Records from a dataset
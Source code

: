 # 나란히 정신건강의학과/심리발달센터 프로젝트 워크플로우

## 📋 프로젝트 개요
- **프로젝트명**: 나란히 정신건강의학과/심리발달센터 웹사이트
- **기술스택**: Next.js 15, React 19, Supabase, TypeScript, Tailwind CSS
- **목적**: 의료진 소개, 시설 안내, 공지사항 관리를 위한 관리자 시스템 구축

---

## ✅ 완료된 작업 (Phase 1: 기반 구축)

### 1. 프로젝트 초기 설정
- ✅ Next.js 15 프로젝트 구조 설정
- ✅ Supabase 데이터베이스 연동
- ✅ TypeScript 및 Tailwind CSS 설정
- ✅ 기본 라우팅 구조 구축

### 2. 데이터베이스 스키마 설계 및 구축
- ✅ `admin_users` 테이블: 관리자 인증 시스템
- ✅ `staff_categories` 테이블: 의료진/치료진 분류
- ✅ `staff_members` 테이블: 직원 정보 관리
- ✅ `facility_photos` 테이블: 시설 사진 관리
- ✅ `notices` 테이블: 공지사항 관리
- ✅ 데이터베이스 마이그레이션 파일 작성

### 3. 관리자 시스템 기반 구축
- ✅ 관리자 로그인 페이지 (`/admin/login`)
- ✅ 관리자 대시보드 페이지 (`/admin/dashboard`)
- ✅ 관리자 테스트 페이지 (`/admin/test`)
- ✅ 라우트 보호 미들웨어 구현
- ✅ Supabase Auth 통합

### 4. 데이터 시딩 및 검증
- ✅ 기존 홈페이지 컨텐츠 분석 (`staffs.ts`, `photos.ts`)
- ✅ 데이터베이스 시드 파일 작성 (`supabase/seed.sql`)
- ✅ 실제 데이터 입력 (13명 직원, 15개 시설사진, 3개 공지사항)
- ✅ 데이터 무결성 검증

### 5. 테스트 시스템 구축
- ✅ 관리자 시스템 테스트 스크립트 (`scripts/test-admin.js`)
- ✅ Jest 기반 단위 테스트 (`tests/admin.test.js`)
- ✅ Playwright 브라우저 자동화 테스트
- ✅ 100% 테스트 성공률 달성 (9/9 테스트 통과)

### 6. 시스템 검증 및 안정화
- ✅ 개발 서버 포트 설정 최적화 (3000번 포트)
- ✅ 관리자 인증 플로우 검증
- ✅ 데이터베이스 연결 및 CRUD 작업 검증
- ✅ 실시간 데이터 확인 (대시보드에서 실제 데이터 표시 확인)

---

* [Activity]:
Return exactly the lines from the one containing "- ✅ 관리자 시스템" through the last line of the records above, both included, and nothing else.

* [Expected output]:
- ✅ 관리자 시스템 테스트 스크립트 (`scripts/test-admin.js`)
- ✅ Jest 기반 단위 테스트 (`tests/admin.test.js`)
- ✅ Playwright 브라우저 자동화 테스트
- ✅ 100% 테스트 성공률 달성 (9/9 테스트 통과)

### 6. 시스템 검증 및 안정화
- ✅ 개발 서버 포트 설정 최적화 (3000번 포트)
- ✅ 관리자 인증 플로우 검증
- ✅ 데이터베이스 연결 및 CRUD 작업 검증
- ✅ 실시간 데이터 확인 (대시보드에서 실제 데이터 표시 확인)

---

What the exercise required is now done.